La pensée délirante en loge
En franc-maçonnerie, on retrouve la pensée délirante dans de multiples occasions.
Que ce soit dans des opinions individuelles, des ouvrages dits de référence ou des pratiques rituelles, la pensée délirante est bien présente en franc-maçonnerie. L’expression la plus répandue de cette pensée se retrouve dans le mysticisme.
En franc-maçonnerie, le mysticisme constitue la substantifique moelle du courant martiniste qui s’exprime en particulier par l’intermédiaire du rite écossais rectifié.
Sous l’impulsion de Martinez de Pasqually (1727-1774) et de Louis-Claude de Saint-Martin (1743-1803), et le compagnonnage de Jean-Baptiste Willermoz (1730-1824), le Martinisme se veut un processus « d’illumination » mystique chrétien. Dans ce cas précis, le délire s’exprime par une conception des différents stades de la « réintégration ». Il y a une réelle proximité entre le Martinisme et le Spiritisme et il n’est pas rare de voir des francs-maçons fréquenter ces milieux.
Jean-Baptiste Willermoz est l’inspirateur du Rite Ecossais Rectifié ; sous l’influence de Martinez de Pasqually, il a repris le concept de la « théurgie » pour l’appliquer à la franc-maçonnerie.
Pierre Riffard, grand spécialiste de l’ésotérisme, en donne la définition suivante : « La théurgie est une forme de magie, celle qui permet de se mettre en rapport avec les puissances célestes bénéfiques pour les voir ou pour connaître ou pour agir sur elles (par exemple en les contraignant à animer une statue, à habiter un être humain, à révéler des mystères). »
Roger Dachez dans le N°45 de la revue « La chaîne d’union » précise : « De ce monde étrange et quelque peu déroutant devaient émerger deux corpus : l’un est constitué par l’ensemble touffu et souvent peu compréhensible des cahiers de grades, catéchismes et « rituels d’opérations » qui tissaient la vie intérieure de l’Ordre des Chevaliers Maçons Elus Coëns de l’Univers, dont la base et l’apparence étaient maçonniques mais qui s’épanouissait en fait dans la magie cérémonielle . …. l’autre corpus est représenté par un livre, au demeurant jamais terminé, que Louis-Claude de Saint-Martin, devenu le secrétaire particulier de Martinès, aidera son maître à composer dans les toutes dernières années de sa présence en France : le Traité de la Réintégration des Etres. »

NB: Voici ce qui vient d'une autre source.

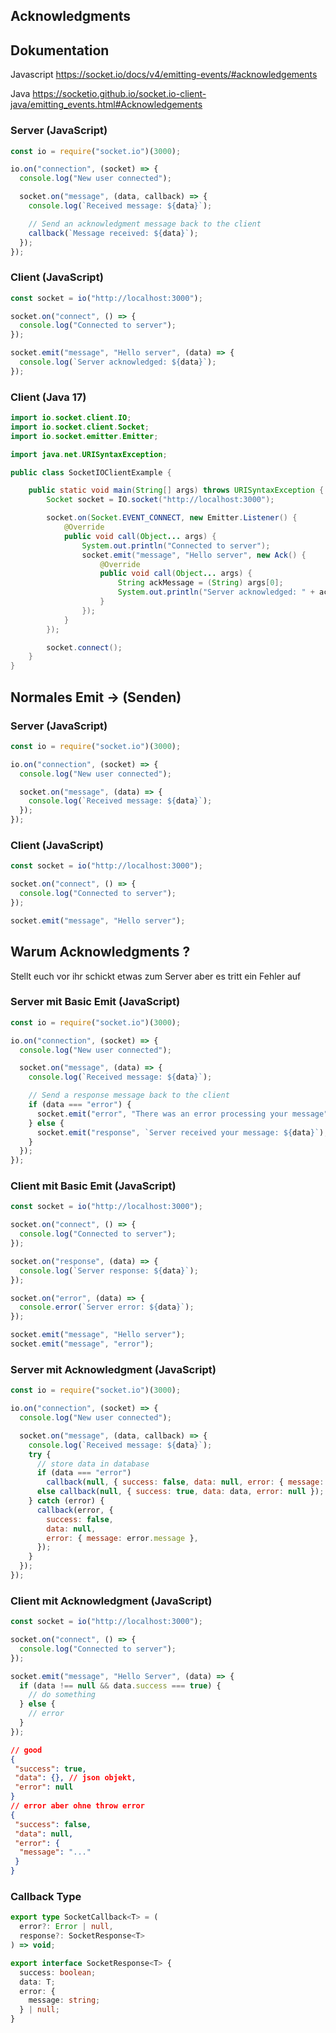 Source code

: ## Acknowledgments

## Dokumentation

Javascript
<https://socket.io/docs/v4/emitting-events/#acknowledgements>

Java
https://socketio.github.io/socket.io-client-java/emitting_events.html#Acknowledgements

### Server (JavaScript)

```js
const io = require("socket.io")(3000);

io.on("connection", (socket) => {
  console.log("New user connected");

  socket.on("message", (data, callback) => {
    console.log(`Received message: ${data}`);

    // Send an acknowledgment message back to the client
    callback(`Message received: ${data}`);
  });
});
```

### Client (JavaScript)

```js
const socket = io("http://localhost:3000");

socket.on("connect", () => {
  console.log("Connected to server");
});

socket.emit("message", "Hello server", (data) => {
  console.log(`Server acknowledged: ${data}`);
});
```

### Client (Java 17)

```java
import io.socket.client.IO;
import io.socket.client.Socket;
import io.socket.emitter.Emitter;

import java.net.URISyntaxException;

public class SocketIOClientExample {

    public static void main(String[] args) throws URISyntaxException {
        Socket socket = IO.socket("http://localhost:3000");

        socket.on(Socket.EVENT_CONNECT, new Emitter.Listener() {
            @Override
            public void call(Object... args) {
                System.out.println("Connected to server");
                socket.emit("message", "Hello server", new Ack() {
                    @Override
                    public void call(Object... args) {
                        String ackMessage = (String) args[0];
                        System.out.println("Server acknowledged: " + ackMessage);
                    }
                });
            }
        });

        socket.connect();
    }
}
```

## Normales Emit → (Senden)

### Server (JavaScript)

```js
const io = require("socket.io")(3000);

io.on("connection", (socket) => {
  console.log("New user connected");

  socket.on("message", (data) => {
    console.log(`Received message: ${data}`);
  });
});
```

### Client (JavaScript)

```js
const socket = io("http://localhost:3000");

socket.on("connect", () => {
  console.log("Connected to server");
});

socket.emit("message", "Hello server");
```

## Warum Acknowledgments ?

Stellt euch vor ihr schickt etwas zum Server aber es tritt ein Fehler auf

### Server mit Basic Emit (JavaScript)

```js
const io = require("socket.io")(3000);

io.on("connection", (socket) => {
  console.log("New user connected");

  socket.on("message", (data) => {
    console.log(`Received message: ${data}`);

    // Send a response message back to the client
    if (data === "error") {
      socket.emit("error", "There was an error processing your message");
    } else {
      socket.emit("response", `Server received your message: ${data}`);
    }
  });
});
```

### Client mit Basic Emit (JavaScript)

```js
const socket = io("http://localhost:3000");

socket.on("connect", () => {
  console.log("Connected to server");
});

socket.on("response", (data) => {
  console.log(`Server response: ${data}`);
});

socket.on("error", (data) => {
  console.error(`Server error: ${data}`);
});

socket.emit("message", "Hello server");
socket.emit("message", "error");
```

### Server mit Acknowledgment (JavaScript)

```js
const io = require("socket.io")(3000);

io.on("connection", (socket) => {
  console.log("New user connected");

  socket.on("message", (data, callback) => {
    console.log(`Received message: ${data}`);
    try {
      // store data in database
      if (data === "error")
        callback(null, { success: false, data: null, error: { message: "" } });
      else callback(null, { success: true, data: data, error: null });
    } catch (error) {
      callback(error, {
        success: false,
        data: null,
        error: { message: error.message },
      });
    }
  });
});
```

### Client mit Acknowledgment (JavaScript)

```js
const socket = io("http://localhost:3000");

socket.on("connect", () => {
  console.log("Connected to server");
});

socket.emit("message", "Hello Server", (data) => {
  if (data !== null && data.success === true) {
    // do something
  } else {
    // error
  }
});
```

```json
// good
{
 "success": true,
 "data": {}, // json objekt,
 "error": null
}
// error aber ohne throw error
{
 "success": false,
 "data": null,
 "error": {
  "message": "..."
 }
}
```

### Callback Type

```ts
export type SocketCallback<T> = (
  error?: Error | null,
  response?: SocketResponse<T>
) => void;

export interface SocketResponse<T> {
  success: boolean;
  data: T;
  error: {
    message: string;
  } | null;
}
```
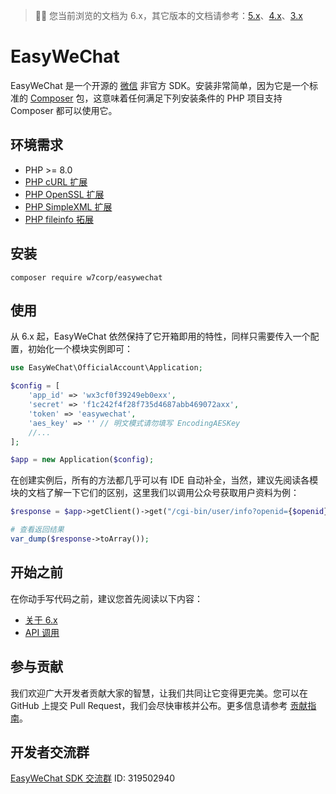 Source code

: > 👋🏼 您当前浏览的文档为 6.x，其它版本的文档请参考：[5.x](/5.x/)、[4.x](/4.x/)、[3.x](/3.x/)

# EasyWeChat

EasyWeChat 是一个开源的 [微信](http://www.wechat.com) 非官方 SDK。安装非常简单，因为它是一个标准的 [Composer](https://getcomposer.org/) 包，这意味着任何满足下列安装条件的 PHP 项目支持 Composer 都可以使用它。

## 环境需求

- PHP >= 8.0
- [PHP cURL 扩展](http://php.net/manual/en/book.curl.php)
- [PHP OpenSSL 扩展](http://php.net/manual/en/book.openssl.php)
- [PHP SimpleXML 扩展](http://php.net/manual/en/book.simplexml.php)
- [PHP fileinfo 拓展](http://php.net/manual/en/book.fileinfo.php)

## 安装

```shell
composer require w7corp/easywechat
```

## 使用

从 6.x 起，EasyWeChat 依然保持了它开箱即用的特性，同样只需要传入一个配置，初始化一个模块实例即可：

```php
use EasyWeChat\OfficialAccount\Application;

$config = [
    'app_id' => 'wx3cf0f39249eb0exx',
    'secret' => 'f1c242f4f28f735d4687abb469072axx',
    'token' => 'easywechat',
    'aes_key' => '' // 明文模式请勿填写 EncodingAESKey
    //...
];

$app = new Application($config);
```

在创建实例后，所有的方法都几乎可以有 IDE 自动补全，当然，建议先阅读各模块的文档了解一下它们的区别，这里我们以调用公众号获取用户资料为例：

```php
$response = $app->getClient()->get("/cgi-bin/user/info?openid={$openid}&lang=zh_CN");

# 查看返回结果
var_dump($response->toArray());
```

## 开始之前

在你动手写代码之前，建议您首先阅读以下内容：

- [关于 6.x](./introduction.md)
- [API 调用](./client.md)

## 参与贡献

我们欢迎广大开发者贡献大家的智慧，让我们共同让它变得更完美。您可以在 GitHub 上提交 Pull Request，我们会尽快审核并公布。更多信息请参考 [贡献指南](contributing.md)。

## 开发者交流群

[EasyWeChat SDK 交流群](http://shang.qq.com/wpa/qunwpa?idkey=b4dcf3ec51a7e8c3c3a746cf450ce59895e5c4ec4fbcb0f80c2cd97c3c6e63e9) ID: 319502940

En dehors de la franc-maçonnerie on trouve d’autres nombreuses implications ; que ce soit dans la démarche religieuse (cf un récent article du Monde sur les « épouses du Christ » ), dans la vie politique (Eric Zemmour en est un exemple récent), la littérature ou la sociologie (certaines conceptions de Michel Maffesoli par exemple) ; c’est une banalité que de rappeler combien cette forme de pensée est influente.
Le concept de l’initiation est aussi un élément qui alimente la pensée délirante.

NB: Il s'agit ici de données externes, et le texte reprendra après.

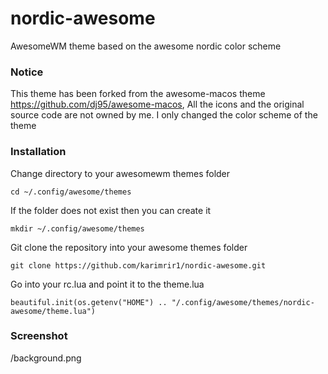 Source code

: # nordic-awesome
AwesomeWM theme based on the awesome nordic color scheme

### Notice
This theme has been forked from the awesome-macos theme https://github.com/dj95/awesome-macos, All the icons and the original source code are not owned by me. I only changed the color scheme of the theme

### Installation
Change directory to your awesomewm themes folder
```
cd ~/.config/awesome/themes
```
If the folder does not exist then you can create it
```
mkdir ~/.config/awesome/themes
```
Git clone the repository into your awesome themes folder
```
git clone https://github.com/karimrir1/nordic-awesome.git
```
Go into your rc.lua and point it to the theme.lua
```
beautiful.init(os.getenv("HOME") .. "/.config/awesome/themes/nordic-awesome/theme.lua")
```

### Screenshot
/background.png
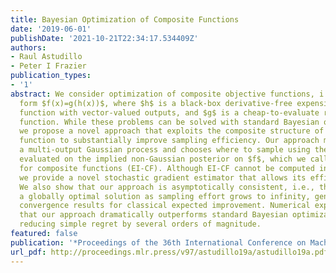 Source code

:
```yaml
---
title: Bayesian Optimization of Composite Functions
date: '2019-06-01'
publishDate: '2021-10-21T22:34:17.534409Z'
authors:
- Raul Astudillo
- Peter I Frazier
publication_types:
- '1'
abstract: We consider optimization of composite objective functions, i.e., of the
  form $f(x)=g(h(x))$, where $h$ is a black-box derivative-free expensive-to-evaluate
  function with vector-valued outputs, and $g$ is a cheap-to-evaluate real-valued
  function. While these problems can be solved with standard Bayesian optimization,
  we propose a novel approach that exploits the composite structure of the objective
  function to substantially improve sampling efficiency. Our approach models $h$ using
  a multi-output Gaussian process and chooses where to sample using the expected improvement
  evaluated on the implied non-Gaussian posterior on $f$, which we call expected improvement
  for composite functions (EI-CF). Although EI-CF cannot be computed in closed form,
  we provide a novel stochastic gradient estimator that allows its efficient maximization.
  We also show that our approach is asymptotically consistent, i.e., that it recovers
  a globally optimal solution as sampling effort grows to infinity, generalizing previous
  convergence results for classical expected improvement. Numerical experiments show
  that our approach dramatically outperforms standard Bayesian optimization benchmarks,
  reducing simple regret by several orders of magnitude.
featured: false
publication: '*Proceedings of the 36th International Conference on Machine Learning*'
url_pdf: http://proceedings.mlr.press/v97/astudillo19a/astudillo19a.pdf
---
```


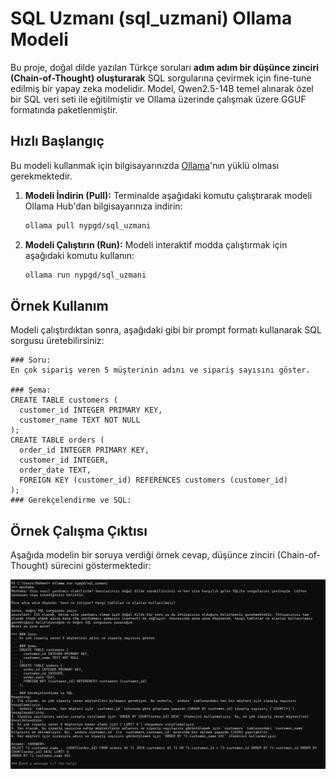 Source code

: # SQL Uzmanı (sql_uzmani) Ollama Modeli

Bu proje, doğal dilde yazılan Türkçe soruları **adım adım bir düşünce zinciri (Chain-of-Thought) oluşturarak** SQL sorgularına çevirmek için fine-tune edilmiş bir yapay zeka modelidir. Model, Qwen2.5-14B temel alınarak özel bir SQL veri seti ile eğitilmiştir ve Ollama üzerinde çalışmak üzere GGUF formatında paketlenmiştir.

## Hızlı Başlangıç

Bu modeli kullanmak için bilgisayarınızda [Ollama](https://ollama.com)'nın yüklü olması gerekmektedir.

1.  **Modeli İndirin (Pull):**
    Terminalde aşağıdaki komutu çalıştırarak modeli Ollama Hub'dan bilgisayarınıza indirin:
    ```bash
    ollama pull nypgd/sql_uzmani
    ```

2.  **Modeli Çalıştırın (Run):**
    Modeli interaktif modda çalıştırmak için aşağıdaki komutu kullanın:
    ```bash
    ollama run nypgd/sql_uzmani
    ```

## Örnek Kullanım

Modeli çalıştırdıktan sonra, aşağıdaki gibi bir prompt formatı kullanarak SQL sorgusu üretebilirsiniz:

```text
### Soru:
En çok sipariş veren 5 müşterinin adını ve sipariş sayısını göster.

### Şema:
CREATE TABLE customers (
  customer_id INTEGER PRIMARY KEY,
  customer_name TEXT NOT NULL
);
CREATE TABLE orders (
  order_id INTEGER PRIMARY KEY,
  customer_id INTEGER,
  order_date TEXT,
  FOREIGN KEY (customer_id) REFERENCES customers (customer_id)
);
### Gerekçelendirme ve SQL:

```
## Örnek Çalışma Çıktısı

Aşağıda modelin bir soruya verdiği örnek cevap, düşünce zinciri (Chain-of-Thought) sürecini göstermektedir:

![SQL Uzmanı Modelinin Örnek Çıktısı](https://github.com/mehmetbozdemir24/sql_uzmani/blob/main/resim.jpg)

Dans le sens académique, l’initiation est le processus d’entrée dans une communauté. En franc-maçonnerie, il s’agit de la cérémonie d’appartenance à la loge et par là-même à la communauté maçonnique en général ; mais certains donnent de l’initiation le sens de connaissance des « mystères » et on parlera ainsi des « grands initiés », en particulier Jésus, Mahomet, Bouddha, qui sont présentés comme ayant atteint une existence transcendantale ! La transcendance est d’ailleurs un thème que l’on retrouve dans de nombreux travaux maçonniques.
Le grand problème de la pensée délirante c’est qu’elle se ferme sur elle-même et qu’elle rejette tout dialogue. Contrairement à d’autres formes de pensée, la dialectique n’est pas possible. Quand la pensée délirante domine les autres formes de pensée, nous obtenons la pensée sectaire.
Au mieux, pour ne pas rentrer dans une dynamique conflictuelle, il faut parfois accepter de rentrer dans le mécanisme du délire pour temporiser et espérer que le sujet comprenne de lui-même que d’autres formes de pensée s’offrent à lui.